Divining Madness

October 2nd, 2012

The annual “special section” on online learning done by the Chronicle of Higher Education is out, and it’s (almost) all about MOOCs. The cover proclaims “MOOC Madness,” and the big article is “MOOC Mania.” How apt. I used that same title a couple of months ago in voicing my skepticism about all the hype , and have had cause to return to that theme again and again. Now the validation given to this fringe phenomenon by the popular press makes me feel, if only for a paranoid moment, like a voice crying in the wilderness. MOOCs have not only arrived; the juggernaut has rolled past — crushing any naysayer in its wake.

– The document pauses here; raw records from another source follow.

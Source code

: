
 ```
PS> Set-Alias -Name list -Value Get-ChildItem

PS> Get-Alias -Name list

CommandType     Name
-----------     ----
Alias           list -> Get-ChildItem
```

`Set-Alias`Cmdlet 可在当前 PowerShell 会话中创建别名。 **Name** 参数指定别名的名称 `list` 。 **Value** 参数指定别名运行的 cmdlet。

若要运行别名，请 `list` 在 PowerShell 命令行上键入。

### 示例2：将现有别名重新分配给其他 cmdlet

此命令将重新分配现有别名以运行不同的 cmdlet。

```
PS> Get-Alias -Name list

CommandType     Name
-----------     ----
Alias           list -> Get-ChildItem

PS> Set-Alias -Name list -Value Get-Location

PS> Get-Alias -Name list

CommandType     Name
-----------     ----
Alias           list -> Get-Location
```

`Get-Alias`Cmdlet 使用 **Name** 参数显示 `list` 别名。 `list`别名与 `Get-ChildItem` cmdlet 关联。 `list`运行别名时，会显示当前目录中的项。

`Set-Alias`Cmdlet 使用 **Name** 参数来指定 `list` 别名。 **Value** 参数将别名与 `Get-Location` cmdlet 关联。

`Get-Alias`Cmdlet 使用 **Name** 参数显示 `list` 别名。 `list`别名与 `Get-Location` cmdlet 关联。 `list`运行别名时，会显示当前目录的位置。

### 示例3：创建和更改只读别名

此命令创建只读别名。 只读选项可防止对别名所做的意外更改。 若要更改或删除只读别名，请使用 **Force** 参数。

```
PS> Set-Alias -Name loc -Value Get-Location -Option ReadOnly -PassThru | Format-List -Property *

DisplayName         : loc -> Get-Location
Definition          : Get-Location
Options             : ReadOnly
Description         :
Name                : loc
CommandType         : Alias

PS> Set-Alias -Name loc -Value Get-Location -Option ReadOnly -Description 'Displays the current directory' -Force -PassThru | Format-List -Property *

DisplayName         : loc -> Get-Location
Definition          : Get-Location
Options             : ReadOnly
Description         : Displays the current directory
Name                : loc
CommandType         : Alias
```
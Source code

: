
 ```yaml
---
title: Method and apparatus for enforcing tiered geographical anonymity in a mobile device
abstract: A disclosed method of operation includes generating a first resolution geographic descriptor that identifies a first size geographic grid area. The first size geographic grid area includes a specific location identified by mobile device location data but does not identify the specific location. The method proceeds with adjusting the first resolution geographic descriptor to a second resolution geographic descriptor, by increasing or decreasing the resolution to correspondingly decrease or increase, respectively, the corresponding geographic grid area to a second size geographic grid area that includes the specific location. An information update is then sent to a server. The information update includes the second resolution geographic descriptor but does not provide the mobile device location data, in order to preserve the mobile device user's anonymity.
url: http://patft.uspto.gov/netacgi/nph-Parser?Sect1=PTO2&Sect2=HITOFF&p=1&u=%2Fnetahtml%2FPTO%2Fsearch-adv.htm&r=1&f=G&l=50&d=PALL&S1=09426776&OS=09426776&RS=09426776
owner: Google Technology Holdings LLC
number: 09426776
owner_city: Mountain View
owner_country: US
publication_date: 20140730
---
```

But wait a minute. What the articles actually reveal is something less than a wholehearted embrace. I was naturally first drawn to Ann Kirschner’s sampling of a MOOC (something I’m doing as well). The Dean of CUNY’s Macaulay Honors College is in many ways the ideal student, trying something she actually envisioned years ago while forging Columbia’s Fathom. She’s already knowledgeable about the subject, pressed for time, yet genuinely interested, ripe to find the MOOC she tried a useful learning resource. But it’s far from an ideal learning environment, and she’s quick to point what’s missing: “There was no way to build a discussion, no equivalent to the hush that comes over the classroom when the smart kid raises his or her hand.”

Other authors are harder on the next big — and we do mean big — thing. Much, both positive and negative, has been made of Sebastian Thrun’s famous MOOC on Artificial Intelligence, which initially enrolled 160,000 students but saw only 20,000 complete it. Greg Graham, a writing instructor, doesn’t even mention the completion rate. He’s horrified by the sheer number enrolled.

Perhaps Thrun and others like him have made the classic mistake of valuing quantity over quality. Those huge numbers on their screens are clouding their judgment about what is wrong with our education system and what it will take to fix it. Like Wal-Mart, online education promises greater numbers: To hell with customer service and quality; we’ve got discounts!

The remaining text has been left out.